Für Trainer Sebastian Vogel war die erste Hälfte ausschlaggebend: „Wir haben in der ersten Halbzeit überragenden Handball gespielt, und in der Defensive ganz wenig zugelassen“.

Torwart Jakob Skolik, der in Halbzeit eins eine bärenstarke Partie bot, wurde nach 40 Minuten durch Robert Ante ersetzt. Ante war es, der zwei Siebenmeter und drei freie Würfe hintereinander parieren konnte.
In der hitzigen Schlussphase, in der SGÜ-Akteur Tim Koenemann die rote Karte sah, stellten die Vorster mit ihrer doppelten Manndeckung die SGÜ vor einige Probleme. Tor um Tor kämpften sich die Gäste heran.

„Wir haben auf einmal gemerkt, um was es für uns hier geht und sind nervös geworden“, so Vogel. Der Coach war nach Abpfiff aber dennoch erleichtert, als sein Team, das fast eine 11-Tore-Führung verspielt hat, den Vorsprung über die Zeit retten konnte. 3 Minuten vor Schluss waren die Vorster bis auf 27:26 herangekommen, doch Lars Krüger und Nikolai Gregory machten mit ihren Treffern den Deckel drauf.

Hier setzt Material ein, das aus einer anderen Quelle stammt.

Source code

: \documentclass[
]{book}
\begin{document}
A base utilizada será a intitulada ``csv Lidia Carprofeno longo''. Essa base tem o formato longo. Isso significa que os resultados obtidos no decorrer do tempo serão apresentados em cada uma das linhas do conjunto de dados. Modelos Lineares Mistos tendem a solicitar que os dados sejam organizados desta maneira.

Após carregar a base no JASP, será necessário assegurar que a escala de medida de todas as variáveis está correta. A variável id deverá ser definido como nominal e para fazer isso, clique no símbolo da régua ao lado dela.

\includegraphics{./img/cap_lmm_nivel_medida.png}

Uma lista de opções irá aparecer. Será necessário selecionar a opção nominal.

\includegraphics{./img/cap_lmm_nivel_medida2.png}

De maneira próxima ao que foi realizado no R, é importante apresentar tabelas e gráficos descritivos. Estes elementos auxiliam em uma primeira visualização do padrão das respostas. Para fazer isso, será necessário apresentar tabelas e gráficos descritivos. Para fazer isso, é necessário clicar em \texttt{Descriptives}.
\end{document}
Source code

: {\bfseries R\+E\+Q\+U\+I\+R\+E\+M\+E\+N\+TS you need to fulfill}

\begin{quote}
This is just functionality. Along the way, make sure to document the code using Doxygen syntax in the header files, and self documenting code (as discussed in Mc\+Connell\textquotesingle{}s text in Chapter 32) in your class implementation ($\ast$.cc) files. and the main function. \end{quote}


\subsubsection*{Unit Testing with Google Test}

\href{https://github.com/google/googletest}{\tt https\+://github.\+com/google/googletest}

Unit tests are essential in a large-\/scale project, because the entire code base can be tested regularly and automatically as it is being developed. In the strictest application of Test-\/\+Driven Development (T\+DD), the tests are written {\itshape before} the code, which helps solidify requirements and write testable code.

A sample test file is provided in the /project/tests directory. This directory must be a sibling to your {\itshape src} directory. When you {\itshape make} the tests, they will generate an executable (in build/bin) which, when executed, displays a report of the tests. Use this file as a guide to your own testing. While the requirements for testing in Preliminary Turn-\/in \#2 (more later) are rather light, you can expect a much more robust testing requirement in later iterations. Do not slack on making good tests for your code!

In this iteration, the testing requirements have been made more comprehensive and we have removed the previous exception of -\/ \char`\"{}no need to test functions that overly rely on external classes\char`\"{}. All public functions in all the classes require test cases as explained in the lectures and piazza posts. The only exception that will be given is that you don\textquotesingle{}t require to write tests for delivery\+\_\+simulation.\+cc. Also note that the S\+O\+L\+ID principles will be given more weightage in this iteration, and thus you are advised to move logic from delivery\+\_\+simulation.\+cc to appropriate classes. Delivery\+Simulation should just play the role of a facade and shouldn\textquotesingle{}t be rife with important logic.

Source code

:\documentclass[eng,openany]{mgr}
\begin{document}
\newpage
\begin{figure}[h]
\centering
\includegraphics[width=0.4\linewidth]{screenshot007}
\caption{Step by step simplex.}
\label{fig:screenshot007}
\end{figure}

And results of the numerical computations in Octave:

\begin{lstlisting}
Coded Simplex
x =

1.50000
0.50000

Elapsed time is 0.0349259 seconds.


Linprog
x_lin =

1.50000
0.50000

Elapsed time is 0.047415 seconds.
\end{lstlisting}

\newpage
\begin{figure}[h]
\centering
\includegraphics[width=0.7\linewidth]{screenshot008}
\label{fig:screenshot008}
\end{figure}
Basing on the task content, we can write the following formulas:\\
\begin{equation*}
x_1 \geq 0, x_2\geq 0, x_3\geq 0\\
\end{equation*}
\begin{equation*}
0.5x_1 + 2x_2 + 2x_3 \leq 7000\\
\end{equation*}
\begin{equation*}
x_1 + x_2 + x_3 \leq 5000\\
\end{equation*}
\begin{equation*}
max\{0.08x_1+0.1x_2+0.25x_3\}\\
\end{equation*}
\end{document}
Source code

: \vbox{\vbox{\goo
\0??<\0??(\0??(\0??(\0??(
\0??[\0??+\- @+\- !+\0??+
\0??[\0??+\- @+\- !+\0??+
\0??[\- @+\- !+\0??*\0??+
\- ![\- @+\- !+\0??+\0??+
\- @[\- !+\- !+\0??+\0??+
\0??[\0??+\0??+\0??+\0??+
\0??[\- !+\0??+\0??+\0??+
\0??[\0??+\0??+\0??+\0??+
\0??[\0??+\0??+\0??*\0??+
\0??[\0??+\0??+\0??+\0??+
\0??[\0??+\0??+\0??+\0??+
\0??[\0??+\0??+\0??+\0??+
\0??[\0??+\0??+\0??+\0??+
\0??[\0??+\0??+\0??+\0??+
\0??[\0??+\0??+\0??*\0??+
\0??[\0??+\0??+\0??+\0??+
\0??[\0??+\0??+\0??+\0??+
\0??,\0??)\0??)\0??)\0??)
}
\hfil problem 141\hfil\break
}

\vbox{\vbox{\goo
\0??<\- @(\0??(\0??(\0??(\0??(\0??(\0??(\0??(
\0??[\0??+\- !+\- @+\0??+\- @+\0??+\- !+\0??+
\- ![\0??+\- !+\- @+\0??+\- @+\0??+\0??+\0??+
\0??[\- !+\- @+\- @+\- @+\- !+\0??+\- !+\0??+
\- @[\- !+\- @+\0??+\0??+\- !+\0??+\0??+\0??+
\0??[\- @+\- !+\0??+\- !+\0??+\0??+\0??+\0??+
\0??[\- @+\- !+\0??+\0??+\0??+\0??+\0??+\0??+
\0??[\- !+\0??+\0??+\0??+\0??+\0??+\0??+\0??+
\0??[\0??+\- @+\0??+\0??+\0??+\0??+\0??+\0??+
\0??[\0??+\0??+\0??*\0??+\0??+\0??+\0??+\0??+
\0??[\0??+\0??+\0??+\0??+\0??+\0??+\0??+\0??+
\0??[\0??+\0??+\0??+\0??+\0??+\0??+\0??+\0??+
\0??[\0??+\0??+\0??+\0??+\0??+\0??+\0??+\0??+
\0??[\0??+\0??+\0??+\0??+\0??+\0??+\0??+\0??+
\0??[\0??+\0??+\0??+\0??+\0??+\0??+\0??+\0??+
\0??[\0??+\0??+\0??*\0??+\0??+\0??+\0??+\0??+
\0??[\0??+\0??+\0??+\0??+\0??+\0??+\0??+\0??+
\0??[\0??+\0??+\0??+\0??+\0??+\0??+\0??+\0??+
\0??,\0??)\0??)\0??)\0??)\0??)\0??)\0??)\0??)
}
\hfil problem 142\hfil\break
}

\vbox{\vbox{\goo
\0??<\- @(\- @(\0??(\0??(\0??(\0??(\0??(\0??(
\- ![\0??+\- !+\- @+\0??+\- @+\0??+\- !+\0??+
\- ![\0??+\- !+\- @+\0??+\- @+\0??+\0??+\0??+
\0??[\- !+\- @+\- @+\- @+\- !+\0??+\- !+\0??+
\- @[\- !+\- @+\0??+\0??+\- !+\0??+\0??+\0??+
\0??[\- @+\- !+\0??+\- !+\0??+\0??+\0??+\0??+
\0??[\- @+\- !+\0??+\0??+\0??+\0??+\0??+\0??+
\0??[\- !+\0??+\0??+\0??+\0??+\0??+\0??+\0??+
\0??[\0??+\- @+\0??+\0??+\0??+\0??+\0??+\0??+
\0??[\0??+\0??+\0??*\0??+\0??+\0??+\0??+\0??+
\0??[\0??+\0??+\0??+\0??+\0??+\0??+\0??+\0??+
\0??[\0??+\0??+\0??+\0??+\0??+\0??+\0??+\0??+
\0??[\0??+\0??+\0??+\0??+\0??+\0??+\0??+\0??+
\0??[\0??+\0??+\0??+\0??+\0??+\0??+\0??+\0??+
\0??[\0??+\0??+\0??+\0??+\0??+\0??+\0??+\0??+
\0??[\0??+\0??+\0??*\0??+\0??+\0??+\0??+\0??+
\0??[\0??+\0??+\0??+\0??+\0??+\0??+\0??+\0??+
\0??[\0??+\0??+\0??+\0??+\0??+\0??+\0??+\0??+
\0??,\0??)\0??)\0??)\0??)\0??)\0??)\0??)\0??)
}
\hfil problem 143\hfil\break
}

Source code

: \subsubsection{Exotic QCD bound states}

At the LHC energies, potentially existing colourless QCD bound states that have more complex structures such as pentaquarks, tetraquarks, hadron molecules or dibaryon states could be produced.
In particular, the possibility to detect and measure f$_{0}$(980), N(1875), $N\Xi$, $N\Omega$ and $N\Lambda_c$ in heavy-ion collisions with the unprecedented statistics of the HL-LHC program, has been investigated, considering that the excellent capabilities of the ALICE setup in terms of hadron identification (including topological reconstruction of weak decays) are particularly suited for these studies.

Somit wird die SGÜ auch in der kommenden Saison in der Oberliga spielen.
Ein besonderer Dank geht in Richtung Zuschauer, die wieder einmal mit vorbereiteten Bannern und Gesängen das Heimspiel in eine echte Gänsehaut-Atmosphäre verwandelt haben.
Die SG Überruhr hat definitiv die geilsten Fans am Niederrhein!

Für die SGÜ spielten:
Ante, Skolik – Tim Koenemann, Sieberin (je 7), Gregory, Birkenstock (je 4), Hebmüller, Krüger (je 2), Reiner, Eller, Batz (je 1), Kürten, Markowicz.